Alors, Mme la Présidente, qu'est-ce qui attend les personnes assistées sociales dans les mois qui viennent? Là, on a parlé de mesures de coupures qui ont été prises, à part du climat de harcèlement dont fait état la Corporation professionnelle des travailleurs sociaux ce matin dans les journaux. Mais on peut s'attendre à d'autres coupures et on peut s'attendre à ce que le ministère les fasse de façon plus ou moins discrète, pour ne pas dire un mot plus méchant, en catimini. On s'attend à une coupure de 180 $ pour les moins de 25 ans, soi-disant parce qu'on prendra pour acquis qu'il y aura contribution parentale. On s'attend aussi non seulement au recours au Régime de rentes public, mais à l'obligation de recourir aux régimes de retraite privés. On s'attend à d'autres coupures dans la formation, dans Rattrapage scolaire. On s'attend à l'augmentation des contrôles vis-à-vis les certificats médicaux. On s'attend à ce que les 55 à 60 ans soient obligés d'être disponibles par le biais de la loi 128. Et on pourrait continuer comme ça longtemps, Mme la Présidente.

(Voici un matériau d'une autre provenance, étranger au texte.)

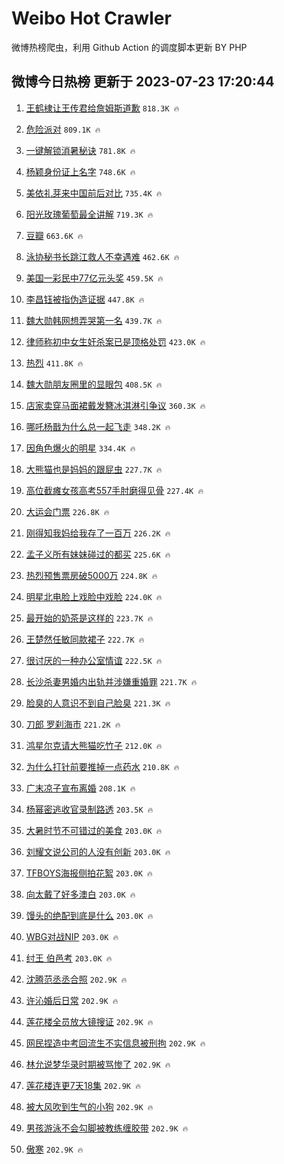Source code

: # Weibo Hot Crawler 



微博热榜爬虫，利用 Github Action 的调度脚本更新 BY PHP 


## 微博今日热榜 更新于 2023-07-23 17:20:44 
1. [王鹤棣让王传君给詹姆斯道歉](https://s.weibo.com/weibo?q=%23%E7%8E%8B%E9%B9%A4%E6%A3%A3%E8%AE%A9%E7%8E%8B%E4%BC%A0%E5%90%9B%E7%BB%99%E8%A9%B9%E5%A7%86%E6%96%AF%E9%81%93%E6%AD%89%23&t=31&band_rank=1&Refer=top) `818.3K 🔥` 

1. [危险派对](https://s.weibo.com/weibo?q=%E5%8D%B1%E9%99%A9%E6%B4%BE%E5%AF%B9&t=31&band_rank=2&Refer=top) `809.1K 🔥` 

1. [一键解锁消暑秘诀](https://s.weibo.com/weibo?q=%23%E4%B8%80%E9%94%AE%E8%A7%A3%E9%94%81%E6%B6%88%E6%9A%91%E7%A7%98%E8%AF%80%23&t=31&band_rank=3&Refer=top) `781.8K 🔥` 

1. [杨颖身份证上名字](https://s.weibo.com/weibo?q=%E6%9D%A8%E9%A2%96%E8%BA%AB%E4%BB%BD%E8%AF%81%E4%B8%8A%E5%90%8D%E5%AD%97&t=31&band_rank=4&Refer=top) `748.6K 🔥` 

1. [美依礼芽来中国前后对比](https://s.weibo.com/weibo?q=%23%E7%BE%8E%E4%BE%9D%E7%A4%BC%E8%8A%BD%E6%9D%A5%E4%B8%AD%E5%9B%BD%E5%89%8D%E5%90%8E%E5%AF%B9%E6%AF%94%23&t=31&band_rank=5&Refer=top) `735.4K 🔥` 

1. [阳光玫瑰葡萄最全讲解](https://s.weibo.com/weibo?q=%E9%98%B3%E5%85%89%E7%8E%AB%E7%91%B0%E8%91%A1%E8%90%84%E6%9C%80%E5%85%A8%E8%AE%B2%E8%A7%A3&t=31&band_rank=6&Refer=top) `719.3K 🔥` 

1. [豆瓣](https://s.weibo.com/weibo?q=%E8%B1%86%E7%93%A3&t=31&band_rank=7&Refer=top) `663.6K 🔥` 

1. [泳协秘书长跳江救人不幸遇难](https://s.weibo.com/weibo?q=%23%E6%B3%B3%E5%8D%8F%E7%A7%98%E4%B9%A6%E9%95%BF%E8%B7%B3%E6%B1%9F%E6%95%91%E4%BA%BA%E4%B8%8D%E5%B9%B8%E9%81%87%E9%9A%BE%23&t=31&band_rank=8&Refer=top) `462.6K 🔥` 

1. [美国一彩民中77亿元头奖](https://s.weibo.com/weibo?q=%23%E7%BE%8E%E5%9B%BD%E4%B8%80%E5%BD%A9%E6%B0%91%E4%B8%AD77%E4%BA%BF%E5%85%83%E5%A4%B4%E5%A5%96%23&t=31&band_rank=9&Refer=top) `459.5K 🔥` 

1. [李昌钰被指伪造证据](https://s.weibo.com/weibo?q=%23%E6%9D%8E%E6%98%8C%E9%92%B0%E8%A2%AB%E6%8C%87%E4%BC%AA%E9%80%A0%E8%AF%81%E6%8D%AE%23&t=31&band_rank=10&Refer=top) `447.8K 🔥` 

1. [魏大勋韩网想弄哭第一名](https://s.weibo.com/weibo?q=%23%E9%AD%8F%E5%A4%A7%E5%8B%8B%E9%9F%A9%E7%BD%91%E6%83%B3%E5%BC%84%E5%93%AD%E7%AC%AC%E4%B8%80%E5%90%8D%23&t=31&band_rank=11&Refer=top) `439.7K 🔥` 

1. [律师称初中女生奸杀案已是顶格处罚](https://s.weibo.com/weibo?q=%23%E5%BE%8B%E5%B8%88%E7%A7%B0%E5%88%9D%E4%B8%AD%E5%A5%B3%E7%94%9F%E5%A5%B8%E6%9D%80%E6%A1%88%E5%B7%B2%E6%98%AF%E9%A1%B6%E6%A0%BC%E5%A4%84%E7%BD%9A%23&t=31&band_rank=12&Refer=top) `423.0K 🔥` 

1. [热烈](https://s.weibo.com/weibo?q=%E7%83%AD%E7%83%88&t=31&band_rank=13&Refer=top) `411.8K 🔥` 

1. [魏大勋朋友圈里的显眼包](https://s.weibo.com/weibo?q=%23%E9%AD%8F%E5%A4%A7%E5%8B%8B%E6%9C%8B%E5%8F%8B%E5%9C%88%E9%87%8C%E7%9A%84%E6%98%BE%E7%9C%BC%E5%8C%85%23&t=31&band_rank=14&Refer=top) `408.5K 🔥` 

1. [店家卖穿马面裙戴发簪冰淇淋引争议](https://s.weibo.com/weibo?q=%23%E5%BA%97%E5%AE%B6%E5%8D%96%E7%A9%BF%E9%A9%AC%E9%9D%A2%E8%A3%99%E6%88%B4%E5%8F%91%E7%B0%AA%E5%86%B0%E6%B7%87%E6%B7%8B%E5%BC%95%E4%BA%89%E8%AE%AE%23&t=31&band_rank=15&Refer=top) `360.3K 🔥` 

1. [哪吒杨戬为什么总一起飞走](https://s.weibo.com/weibo?q=%E5%93%AA%E5%90%92%E6%9D%A8%E6%88%AC%E4%B8%BA%E4%BB%80%E4%B9%88%E6%80%BB%E4%B8%80%E8%B5%B7%E9%A3%9E%E8%B5%B0&t=31&band_rank=16&Refer=top) `348.2K 🔥` 

1. [因角色爆火的明星](https://s.weibo.com/weibo?q=%23%E5%9B%A0%E8%A7%92%E8%89%B2%E7%88%86%E7%81%AB%E7%9A%84%E6%98%8E%E6%98%9F%23&t=31&band_rank=17&Refer=top) `334.4K 🔥` 

1. [大熊猫也是妈妈的跟屁虫](https://s.weibo.com/weibo?q=%23%E5%A4%A7%E7%86%8A%E7%8C%AB%E4%B9%9F%E6%98%AF%E5%A6%88%E5%A6%88%E7%9A%84%E8%B7%9F%E5%B1%81%E8%99%AB%23&t=31&band_rank=18&Refer=top) `227.7K 🔥` 

1. [高位截瘫女孩高考557手肘磨得见骨](https://s.weibo.com/weibo?q=%23%E9%AB%98%E4%BD%8D%E6%88%AA%E7%98%AB%E5%A5%B3%E5%AD%A9%E9%AB%98%E8%80%83557%E6%89%8B%E8%82%98%E7%A3%A8%E5%BE%97%E8%A7%81%E9%AA%A8%23&t=31&band_rank=19&Refer=top) `227.4K 🔥` 

1. [大运会门票](https://s.weibo.com/weibo?q=%E5%A4%A7%E8%BF%90%E4%BC%9A%E9%97%A8%E7%A5%A8&t=31&band_rank=20&Refer=top) `226.8K 🔥` 

1. [刚得知我妈给我存了一百万](https://s.weibo.com/weibo?q=%23%E5%88%9A%E5%BE%97%E7%9F%A5%E6%88%91%E5%A6%88%E7%BB%99%E6%88%91%E5%AD%98%E4%BA%86%E4%B8%80%E7%99%BE%E4%B8%87%23&t=31&band_rank=21&Refer=top) `226.2K 🔥` 

1. [孟子义所有妹妹碰过的都买](https://s.weibo.com/weibo?q=%23%E5%AD%9F%E5%AD%90%E4%B9%89%E6%89%80%E6%9C%89%E5%A6%B9%E5%A6%B9%E7%A2%B0%E8%BF%87%E7%9A%84%E9%83%BD%E4%B9%B0%23&t=31&band_rank=22&Refer=top) `225.6K 🔥` 

1. [热烈预售票房破5000万](https://s.weibo.com/weibo?q=%23%E7%83%AD%E7%83%88%E9%A2%84%E5%94%AE%E7%A5%A8%E6%88%BF%E7%A0%B45000%E4%B8%87%23&t=31&band_rank=23&Refer=top) `224.8K 🔥` 

1. [明星北电脸上戏脸中戏脸](https://s.weibo.com/weibo?q=%23%E6%98%8E%E6%98%9F%E5%8C%97%E7%94%B5%E8%84%B8%E4%B8%8A%E6%88%8F%E8%84%B8%E4%B8%AD%E6%88%8F%E8%84%B8%23&t=31&band_rank=24&Refer=top) `224.0K 🔥` 

1. [最开始的奶茶是这样的](https://s.weibo.com/weibo?q=%23%E6%9C%80%E5%BC%80%E5%A7%8B%E7%9A%84%E5%A5%B6%E8%8C%B6%E6%98%AF%E8%BF%99%E6%A0%B7%E7%9A%84%23&t=31&band_rank=25&Refer=top) `223.7K 🔥` 

1. [王楚然任敏同款裙子](https://s.weibo.com/weibo?q=%23%E7%8E%8B%E6%A5%9A%E7%84%B6%E4%BB%BB%E6%95%8F%E5%90%8C%E6%AC%BE%E8%A3%99%E5%AD%90%23&t=31&band_rank=26&Refer=top) `222.7K 🔥` 

1. [很讨厌的一种办公室情谊](https://s.weibo.com/weibo?q=%E5%BE%88%E8%AE%A8%E5%8E%8C%E7%9A%84%E4%B8%80%E7%A7%8D%E5%8A%9E%E5%85%AC%E5%AE%A4%E6%83%85%E8%B0%8A&t=31&band_rank=27&Refer=top) `222.5K 🔥` 

1. [长沙杀妻男婚内出轨并涉嫌重婚罪](https://s.weibo.com/weibo?q=%23%E9%95%BF%E6%B2%99%E6%9D%80%E5%A6%BB%E7%94%B7%E5%A9%9A%E5%86%85%E5%87%BA%E8%BD%A8%E5%B9%B6%E6%B6%89%E5%AB%8C%E9%87%8D%E5%A9%9A%E7%BD%AA%23&t=31&band_rank=28&Refer=top) `221.7K 🔥` 

1. [脸臭的人意识不到自己脸臭](https://s.weibo.com/weibo?q=%23%E8%84%B8%E8%87%AD%E7%9A%84%E4%BA%BA%E6%84%8F%E8%AF%86%E4%B8%8D%E5%88%B0%E8%87%AA%E5%B7%B1%E8%84%B8%E8%87%AD%23&t=31&band_rank=29&Refer=top) `221.3K 🔥` 

1. [刀郎 罗刹海市](https://s.weibo.com/weibo?q=%E5%88%80%E9%83%8E%20%E7%BD%97%E5%88%B9%E6%B5%B7%E5%B8%82&t=31&band_rank=30&Refer=top) `221.2K 🔥` 

1. [鸿星尔克请大熊猫吃竹子](https://s.weibo.com/weibo?q=%23%E9%B8%BF%E6%98%9F%E5%B0%94%E5%85%8B%E8%AF%B7%E5%A4%A7%E7%86%8A%E7%8C%AB%E5%90%83%E7%AB%B9%E5%AD%90%23&t=31&band_rank=31&Refer=top) `212.0K 🔥` 

1. [为什么打针前要推掉一点药水](https://s.weibo.com/weibo?q=%E4%B8%BA%E4%BB%80%E4%B9%88%E6%89%93%E9%92%88%E5%89%8D%E8%A6%81%E6%8E%A8%E6%8E%89%E4%B8%80%E7%82%B9%E8%8D%AF%E6%B0%B4&t=31&band_rank=32&Refer=top) `210.8K 🔥` 

1. [广末凉子宣布离婚](https://s.weibo.com/weibo?q=%23%E5%B9%BF%E6%9C%AB%E5%87%89%E5%AD%90%E5%AE%A3%E5%B8%83%E7%A6%BB%E5%A9%9A%23&t=31&band_rank=33&Refer=top) `208.1K 🔥` 

1. [杨幂密逃收官录制路透](https://s.weibo.com/weibo?q=%23%E6%9D%A8%E5%B9%82%E5%AF%86%E9%80%83%E6%94%B6%E5%AE%98%E5%BD%95%E5%88%B6%E8%B7%AF%E9%80%8F%23&t=31&band_rank=34&Refer=top) `203.5K 🔥` 

1. [大暑时节不可错过的美食](https://s.weibo.com/weibo?q=%23%E5%A4%A7%E6%9A%91%E6%97%B6%E8%8A%82%E4%B8%8D%E5%8F%AF%E9%94%99%E8%BF%87%E7%9A%84%E7%BE%8E%E9%A3%9F%23&t=31&band_rank=35&Refer=top) `203.0K 🔥` 

1. [刘耀文说公司的人没有创新](https://s.weibo.com/weibo?q=%23%E5%88%98%E8%80%80%E6%96%87%E8%AF%B4%E5%85%AC%E5%8F%B8%E7%9A%84%E4%BA%BA%E6%B2%A1%E6%9C%89%E5%88%9B%E6%96%B0%23&t=31&band_rank=36&Refer=top) `203.0K 🔥` 

1. [TFBOYS海报侧拍花絮](https://s.weibo.com/weibo?q=%23TFBOYS%E6%B5%B7%E6%8A%A5%E4%BE%A7%E6%8B%8D%E8%8A%B1%E7%B5%AE%23&t=31&band_rank=37&Refer=top) `203.0K 🔥` 

1. [向太戴了好多澳白](https://s.weibo.com/weibo?q=%23%E5%90%91%E5%A4%AA%E6%88%B4%E4%BA%86%E5%A5%BD%E5%A4%9A%E6%BE%B3%E7%99%BD%23&t=31&band_rank=38&Refer=top) `203.0K 🔥` 

1. [馒头的绝配到底是什么](https://s.weibo.com/weibo?q=%23%E9%A6%92%E5%A4%B4%E7%9A%84%E7%BB%9D%E9%85%8D%E5%88%B0%E5%BA%95%E6%98%AF%E4%BB%80%E4%B9%88%23&t=31&band_rank=39&Refer=top) `203.0K 🔥` 

1. [WBG对战NIP](https://s.weibo.com/weibo?q=%23WBG%E5%AF%B9%E6%88%98NIP%23&t=31&band_rank=40&Refer=top) `203.0K 🔥` 

1. [纣王 伯邑考](https://s.weibo.com/weibo?q=%E7%BA%A3%E7%8E%8B%20%E4%BC%AF%E9%82%91%E8%80%83&t=31&band_rank=41&Refer=top) `203.0K 🔥` 

1. [沈腾范丞丞合照](https://s.weibo.com/weibo?q=%23%E6%B2%88%E8%85%BE%E8%8C%83%E4%B8%9E%E4%B8%9E%E5%90%88%E7%85%A7%23&t=31&band_rank=42&Refer=top) `202.9K 🔥` 

1. [许沁婚后日常](https://s.weibo.com/weibo?q=%23%E8%AE%B8%E6%B2%81%E5%A9%9A%E5%90%8E%E6%97%A5%E5%B8%B8%23&t=31&band_rank=43&Refer=top) `202.9K 🔥` 

1. [莲花楼全员放大镜搜证](https://s.weibo.com/weibo?q=%23%E8%8E%B2%E8%8A%B1%E6%A5%BC%E5%85%A8%E5%91%98%E6%94%BE%E5%A4%A7%E9%95%9C%E6%90%9C%E8%AF%81%23&t=31&band_rank=44&Refer=top) `202.9K 🔥` 

1. [网民捏造中考回流生不实信息被刑拘](https://s.weibo.com/weibo?q=%23%E7%BD%91%E6%B0%91%E6%8D%8F%E9%80%A0%E4%B8%AD%E8%80%83%E5%9B%9E%E6%B5%81%E7%94%9F%E4%B8%8D%E5%AE%9E%E4%BF%A1%E6%81%AF%E8%A2%AB%E5%88%91%E6%8B%98%23&t=31&band_rank=45&Refer=top) `202.9K 🔥` 

1. [林允说梦华录时期被骂惨了](https://s.weibo.com/weibo?q=%23%E6%9E%97%E5%85%81%E8%AF%B4%E6%A2%A6%E5%8D%8E%E5%BD%95%E6%97%B6%E6%9C%9F%E8%A2%AB%E9%AA%82%E6%83%A8%E4%BA%86%23&t=31&band_rank=46&Refer=top) `202.9K 🔥` 

1. [莲花楼连更7天18集](https://s.weibo.com/weibo?q=%23%E8%8E%B2%E8%8A%B1%E6%A5%BC%E8%BF%9E%E6%9B%B47%E5%A4%A918%E9%9B%86%23&t=31&band_rank=47&Refer=top) `202.9K 🔥` 

1. [被大风吹到生气的小狗](https://s.weibo.com/weibo?q=%E8%A2%AB%E5%A4%A7%E9%A3%8E%E5%90%B9%E5%88%B0%E7%94%9F%E6%B0%94%E7%9A%84%E5%B0%8F%E7%8B%97&t=31&band_rank=48&Refer=top) `202.9K 🔥` 

1. [男孩游泳不会勾脚被教练缠胶带](https://s.weibo.com/weibo?q=%23%E7%94%B7%E5%AD%A9%E6%B8%B8%E6%B3%B3%E4%B8%8D%E4%BC%9A%E5%8B%BE%E8%84%9A%E8%A2%AB%E6%95%99%E7%BB%83%E7%BC%A0%E8%83%B6%E5%B8%A6%23&t=31&band_rank=49&Refer=top) `202.9K 🔥` 

1. [傲寒](https://s.weibo.com/weibo?q=%E5%82%B2%E5%AF%92&t=31&band_rank=50&Refer=top) `202.9K 🔥`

Je terminerai cet échange en citant quelques phrases de l'éditorial qui a paru mercredi le 27 avril dans Le Devoir : «M. Johnson s'éternise, le Québec s'enlise». Le dernier paragraphe: «Tout ce qui traîne se salit, selon le dicton. M. Johnson, qui se veut un gestionnaire ferme, rigoureux [...], renie tous ces attributs en épuisant, les unes après les autres, toutes les entourloupettes et astuces usées à la corde. Le boomerang le guette.» Le boomerang le guette.

Alors, comme l'éditorialiste du Devoir , nous souhaitons, de ce côté-ci de la Chambre, que le gouvernement actuel aille proposer à la population le bienfait des mesures qui ont été prises récemment, que ce soit pour les personnes âgées ou pour les personnes assistées sociales, et nous nous en remettrons au verdict de la population. Quant à nous, nous pensons qu'au ministère de la Sécurité du revenu, depuis huit ans, on a pris un tas de mesures qui sont de nature à blesser la dignité des personnes assistées sociales en plus de diminuer leurs revenus. Merci.

La Présidente (Mme Loiselle): Merci, M. le député.

M. Philibert: Mme la Présidente.

La Présidente (Mme Loiselle): Oui.

M. Philibert: Avec le consentement de l'Opposition, j'aimerais, si c'est possible, avec le consentement, enrichir le recueil des citations du député de La Prairie et lui suggérer...

La Présidente (Mme Loiselle): Attendez. Un instant, s'il vous plaît, M. le député de Trois-Rivières.

M. Lazure: Pas de consentement.

La Présidente (Mme Loiselle): Il n'y a pas consentement?

M. Philibert: Ah bon!

M. Lazure: Pas de consentement, non.

La Présidente (Mme Loiselle): D'accord. Merci. M. le député, s'il vous plaît!

Une voix: ...

La Présidente (Mme Loiselle): D'accord. Merci.

Une voix: ...

La Présidente (Mme Loiselle): M. le député de Trois-Rivières, s'il vous plaît!

Une voix: ...

La Présidente (Mme Loiselle): M. le député, s'il vous plaît! Tout s'était tellement bien passé jusqu'ici. Merci. Alors, le temps est écoulé.

Avant d'ajourner les travaux, j'aimerais remercier les membres de la commission ainsi que toutes les personnes ici présentes d'avoir participé à cette interpellation. Mme la secrétaire, je vous remercie de votre précision quant au bon déroulement des travaux. J'ajourne sine die les travaux de cette commission. Merci.